Утреннюю трапезу омрачал льющий за окном настырный дождь. Но Векториуса преследовало навязчивое тревожное чувство, что далеко не разбушевавшийся на улице ливень был причиной его внутреннего дискомфорта. Что-то в принципе шло не так. Какое-то едва заметное давление исходило, из всей окружающей Дарна атмосферы.
– Любимый, что-то ты совсем рассеян, – нахмурила брови Рена. – Вот, выпей.
Она подвинула ему фужер с рубиновым зельем. Обычно Векториус не отказывался от любимого напитка, но сейчас ему совсем не хотелось вермута. Поняв это по его равнодушному выражению лица, девушка накрыла его руку своей ладонью и, чуть склонив голову набок сказала:
– Сделай хотя бы пару глотков. Может, любимый вкус вернет твоему лицу улыбку, а состоянию – тепло.
– И то, и другое можешь сделать со мной только ты, – но та улыбка, которую он натянул во время ответа, содержала больше грустной задумчивости.
Тем не менее, Дарн отпил немного из фужера и принялся вглядываться в ажурную жидкость цвета заката.
Что же было не так? Какое невидимое обстоятельство заставляло его мышцы находиться в напряжении? На чем нужно было сосредоточить внимание, чтобы понять, что на самом деле происходит?
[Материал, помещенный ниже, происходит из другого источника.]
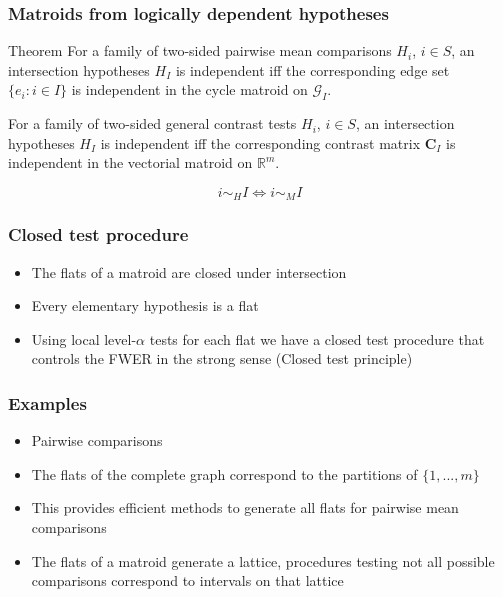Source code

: \documentclass[bigger]{beamer}
\newcommand{\bs}[1]{\bm{#1}}
\begin{document}
\begin{frame}
\frametitle{Matroids from logically dependent hypotheses}

  \begin{block}{Theorem}
    For a family of two-sided pairwise mean comparisons $H_i$, $i \in
    S$, an intersection hypotheses $H_I$ is independent iff the
    corresponding edge set $\{e_i:i \in I\}$ is independent in the
    cycle matroid on $\mathscr{G}_I$.  

For a family of two-sided
    general contrast tests $H_i$, $i \in S$, an intersection
    hypotheses $H_I$ is independent iff the corresponding contrast
    matrix $\bs{C}_I$ is independent in the vectorial matroid on
    $\mathbb{R}^m$.

    \begin{displaymath}
      i \sim_H I \Leftrightarrow i \sim_M I
    \end{displaymath}
  \end{block}


\end{frame}



\begin{frame}
\frametitle{Closed test procedure}
\begin{itemize}

\item The flats of a matroid are closed under intersection

\item Every elementary hypothesis is a flat

\item Using local level-$\alpha$ tests for each flat we have a closed test procedure that controls the FWER in the strong sense (Closed test principle)

\end{itemize} %
\end{frame}



\begin{frame}
\frametitle{Examples}
\begin{itemize}

\item Pairwise comparisons

\item The flats of the complete graph correspond to the partitions of
  $\{1,...,m\}$
\item This provides efficient methods to generate all flats for
  pairwise mean comparisons \cite{er1988fast,knuth2005art,kokosinski2006new}

\item The flats of a matroid generate a lattice, procedures testing not all possible comparisons correspond to intervals on that lattice

\end{itemize} %
\end{frame}
\end{document}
Что так неумолимо гнетет его?
И вдруг его уныло обводящий комнату взгляд сфокусировался на мольберте. Холст, закрепленный на нем, был чист.
– Так, – поднимаясь из-за стола, протянул Векториус. – Как же это…
Он направился через покои к месту, где находилась его творческая атрибутика. Приблизившись к мольберту, он смотрел на пустоту холста недоумевающим взглядом.
– Не могу понять, здесь должно было что-то быть… – обратился он к Рене.
Но когда повернул голову к столу, не обнаружил за ним девушку. Она только что была здесь, и вдруг ее не стало. Дарн буквально раскрыл рот в немом удивлении. Он не слышал, ни звука ее шагов, ни стука двери. Куда она могла деться?
– Рена? – его голос разрезал тишину.
Тишина эта показалась ему какой-то слишком пустой, даже отчасти пугающей. Краски окружения будто поблекли, испустили дух под его пытливым мечущимся взглядом.
– Рена! – настойчиво и более громко произнес Дарн.
Эхо его голоса резануло стеклом по ненастоящей, нагнетающей жути тишине. Он в очередной раз нервно и бегло обшарил взглядом комнату и задержал его на холсте. Теперь он разглядел их – крохотные точки, оставленные на пустоте полотна самым кончиком щетины кисти. Часть их была рассредоточена в нижней части холста, а часть – в верхней. Как показалось сначала, их расположение не имело какой либо упорядоченности. Но стоило вглядеться внимательнее, и начала просматриваться некая последовательность разброса точек.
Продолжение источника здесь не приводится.